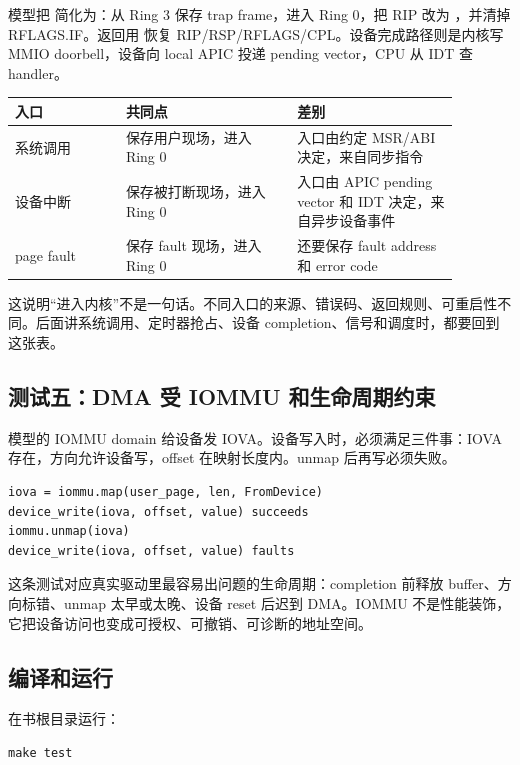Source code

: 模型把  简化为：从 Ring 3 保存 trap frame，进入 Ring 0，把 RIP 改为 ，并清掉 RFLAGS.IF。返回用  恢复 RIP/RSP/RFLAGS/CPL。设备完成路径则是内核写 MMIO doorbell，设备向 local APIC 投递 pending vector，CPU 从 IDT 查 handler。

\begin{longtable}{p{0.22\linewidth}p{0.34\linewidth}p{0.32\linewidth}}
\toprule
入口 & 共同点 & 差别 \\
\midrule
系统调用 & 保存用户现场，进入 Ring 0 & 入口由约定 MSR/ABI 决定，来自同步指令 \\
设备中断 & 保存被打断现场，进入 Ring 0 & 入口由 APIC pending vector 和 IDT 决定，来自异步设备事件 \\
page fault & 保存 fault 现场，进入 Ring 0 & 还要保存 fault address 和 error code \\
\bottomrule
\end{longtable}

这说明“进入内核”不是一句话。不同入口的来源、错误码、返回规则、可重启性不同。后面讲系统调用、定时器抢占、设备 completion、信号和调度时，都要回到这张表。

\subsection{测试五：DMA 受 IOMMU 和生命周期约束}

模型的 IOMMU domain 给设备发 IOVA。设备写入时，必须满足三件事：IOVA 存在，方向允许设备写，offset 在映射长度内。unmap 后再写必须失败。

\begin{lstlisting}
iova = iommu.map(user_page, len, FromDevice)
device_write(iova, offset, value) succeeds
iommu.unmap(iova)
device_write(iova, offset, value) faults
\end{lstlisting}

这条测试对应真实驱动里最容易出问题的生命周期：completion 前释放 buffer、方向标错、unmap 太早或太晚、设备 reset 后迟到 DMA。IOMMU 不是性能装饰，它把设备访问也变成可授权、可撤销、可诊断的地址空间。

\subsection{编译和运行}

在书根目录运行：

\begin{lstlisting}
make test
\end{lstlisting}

● ● ● ● ● ● ●

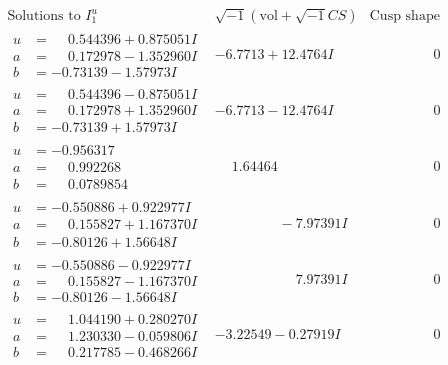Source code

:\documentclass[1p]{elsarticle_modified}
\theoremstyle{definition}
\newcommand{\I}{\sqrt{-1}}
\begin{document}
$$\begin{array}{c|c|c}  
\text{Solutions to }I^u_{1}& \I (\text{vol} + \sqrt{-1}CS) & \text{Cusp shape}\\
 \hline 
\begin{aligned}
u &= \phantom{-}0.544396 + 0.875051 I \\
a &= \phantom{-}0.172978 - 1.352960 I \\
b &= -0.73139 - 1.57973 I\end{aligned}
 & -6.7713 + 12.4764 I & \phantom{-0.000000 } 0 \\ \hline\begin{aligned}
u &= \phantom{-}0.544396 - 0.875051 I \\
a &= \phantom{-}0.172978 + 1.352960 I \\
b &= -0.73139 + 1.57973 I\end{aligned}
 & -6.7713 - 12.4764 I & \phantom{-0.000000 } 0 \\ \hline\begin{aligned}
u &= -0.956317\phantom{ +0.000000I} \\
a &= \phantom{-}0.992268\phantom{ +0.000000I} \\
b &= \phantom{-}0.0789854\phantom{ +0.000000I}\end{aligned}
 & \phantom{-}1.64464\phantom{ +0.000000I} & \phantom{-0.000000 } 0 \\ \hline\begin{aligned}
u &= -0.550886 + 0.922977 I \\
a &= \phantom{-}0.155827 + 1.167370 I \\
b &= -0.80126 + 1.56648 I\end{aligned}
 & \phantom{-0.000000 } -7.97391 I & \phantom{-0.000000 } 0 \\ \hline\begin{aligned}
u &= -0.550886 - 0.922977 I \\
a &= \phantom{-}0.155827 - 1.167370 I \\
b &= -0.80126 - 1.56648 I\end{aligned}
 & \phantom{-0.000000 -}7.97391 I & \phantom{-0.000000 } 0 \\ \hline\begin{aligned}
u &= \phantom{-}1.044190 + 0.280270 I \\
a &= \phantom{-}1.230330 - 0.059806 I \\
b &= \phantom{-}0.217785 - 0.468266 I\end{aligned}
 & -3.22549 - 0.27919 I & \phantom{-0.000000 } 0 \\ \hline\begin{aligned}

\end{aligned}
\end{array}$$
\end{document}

● ● ● ● ● ● ●

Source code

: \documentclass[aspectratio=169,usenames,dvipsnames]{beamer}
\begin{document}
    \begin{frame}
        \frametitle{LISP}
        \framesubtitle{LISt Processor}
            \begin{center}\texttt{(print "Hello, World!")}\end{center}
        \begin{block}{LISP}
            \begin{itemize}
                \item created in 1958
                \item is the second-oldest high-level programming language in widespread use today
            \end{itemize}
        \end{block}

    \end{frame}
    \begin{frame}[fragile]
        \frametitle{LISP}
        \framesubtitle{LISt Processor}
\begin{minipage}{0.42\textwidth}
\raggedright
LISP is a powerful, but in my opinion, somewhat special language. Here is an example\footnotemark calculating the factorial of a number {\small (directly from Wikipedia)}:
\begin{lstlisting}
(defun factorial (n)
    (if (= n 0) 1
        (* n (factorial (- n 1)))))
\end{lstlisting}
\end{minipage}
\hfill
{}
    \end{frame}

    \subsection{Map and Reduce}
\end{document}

● ● ● ● ● ● ●

WHAT IS EXPECTED: From the entries above, copy each line that holds "documentclass".

EXPECTED ANSWER:
:\documentclass[1p]{elsarticle_modified}
: \documentclass[aspectratio=169,usenames,dvipsnames]{beamer}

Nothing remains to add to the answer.